### Problem details
Look through the records and copy each line with the string "nodes" in it.
--- Dataset excerpts ---
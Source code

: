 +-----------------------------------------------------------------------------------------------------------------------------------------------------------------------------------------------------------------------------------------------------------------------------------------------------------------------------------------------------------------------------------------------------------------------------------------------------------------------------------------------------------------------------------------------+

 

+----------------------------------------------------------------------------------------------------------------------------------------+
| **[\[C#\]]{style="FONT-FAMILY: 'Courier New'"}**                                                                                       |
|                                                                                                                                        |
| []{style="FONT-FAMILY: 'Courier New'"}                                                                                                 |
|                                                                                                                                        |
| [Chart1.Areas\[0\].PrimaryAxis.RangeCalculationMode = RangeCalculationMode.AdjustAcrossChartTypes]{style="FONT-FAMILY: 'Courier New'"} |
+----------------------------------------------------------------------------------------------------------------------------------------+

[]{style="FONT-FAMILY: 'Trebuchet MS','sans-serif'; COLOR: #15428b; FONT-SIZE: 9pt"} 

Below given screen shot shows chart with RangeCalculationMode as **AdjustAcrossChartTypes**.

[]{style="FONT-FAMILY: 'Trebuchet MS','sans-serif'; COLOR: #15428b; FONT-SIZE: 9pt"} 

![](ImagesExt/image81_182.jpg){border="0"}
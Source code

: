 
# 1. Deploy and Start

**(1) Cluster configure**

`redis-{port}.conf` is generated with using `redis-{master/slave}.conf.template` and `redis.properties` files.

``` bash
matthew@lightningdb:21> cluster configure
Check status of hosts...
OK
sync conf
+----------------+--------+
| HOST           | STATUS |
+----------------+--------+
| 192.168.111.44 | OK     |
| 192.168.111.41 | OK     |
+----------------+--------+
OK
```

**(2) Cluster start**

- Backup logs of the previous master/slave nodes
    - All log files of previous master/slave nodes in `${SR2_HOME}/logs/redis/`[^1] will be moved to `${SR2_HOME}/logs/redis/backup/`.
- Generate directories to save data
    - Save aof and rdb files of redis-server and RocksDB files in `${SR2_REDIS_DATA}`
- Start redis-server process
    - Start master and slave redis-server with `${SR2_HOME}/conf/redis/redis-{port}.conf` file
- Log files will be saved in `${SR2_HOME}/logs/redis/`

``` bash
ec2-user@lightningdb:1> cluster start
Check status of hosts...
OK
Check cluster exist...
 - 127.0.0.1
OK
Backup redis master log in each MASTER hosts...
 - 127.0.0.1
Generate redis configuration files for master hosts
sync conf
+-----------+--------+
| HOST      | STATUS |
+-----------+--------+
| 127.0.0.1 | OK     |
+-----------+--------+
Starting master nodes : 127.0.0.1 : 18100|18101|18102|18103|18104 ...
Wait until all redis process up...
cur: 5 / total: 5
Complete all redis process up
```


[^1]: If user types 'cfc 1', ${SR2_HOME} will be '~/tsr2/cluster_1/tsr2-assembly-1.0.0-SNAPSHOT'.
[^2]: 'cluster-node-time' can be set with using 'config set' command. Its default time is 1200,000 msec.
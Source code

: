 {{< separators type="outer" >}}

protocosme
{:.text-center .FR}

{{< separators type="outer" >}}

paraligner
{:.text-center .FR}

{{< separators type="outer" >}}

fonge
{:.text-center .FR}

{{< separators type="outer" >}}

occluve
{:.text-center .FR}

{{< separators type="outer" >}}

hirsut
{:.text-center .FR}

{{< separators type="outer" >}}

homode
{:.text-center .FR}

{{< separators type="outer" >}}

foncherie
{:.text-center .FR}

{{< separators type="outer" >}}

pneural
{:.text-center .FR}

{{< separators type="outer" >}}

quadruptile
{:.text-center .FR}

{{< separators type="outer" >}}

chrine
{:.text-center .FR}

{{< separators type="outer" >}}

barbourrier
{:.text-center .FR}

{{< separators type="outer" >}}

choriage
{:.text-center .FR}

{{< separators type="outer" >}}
---
### Response below
- Backup logs of the previous master/slave nodes
    - All log files of previous master/slave nodes in `${SR2_HOME}/logs/redis/`[^1] will be moved to `${SR2_HOME}/logs/redis/backup/`.
Starting master nodes : 127.0.0.1 : 18100|18101|18102|18103|18104 ...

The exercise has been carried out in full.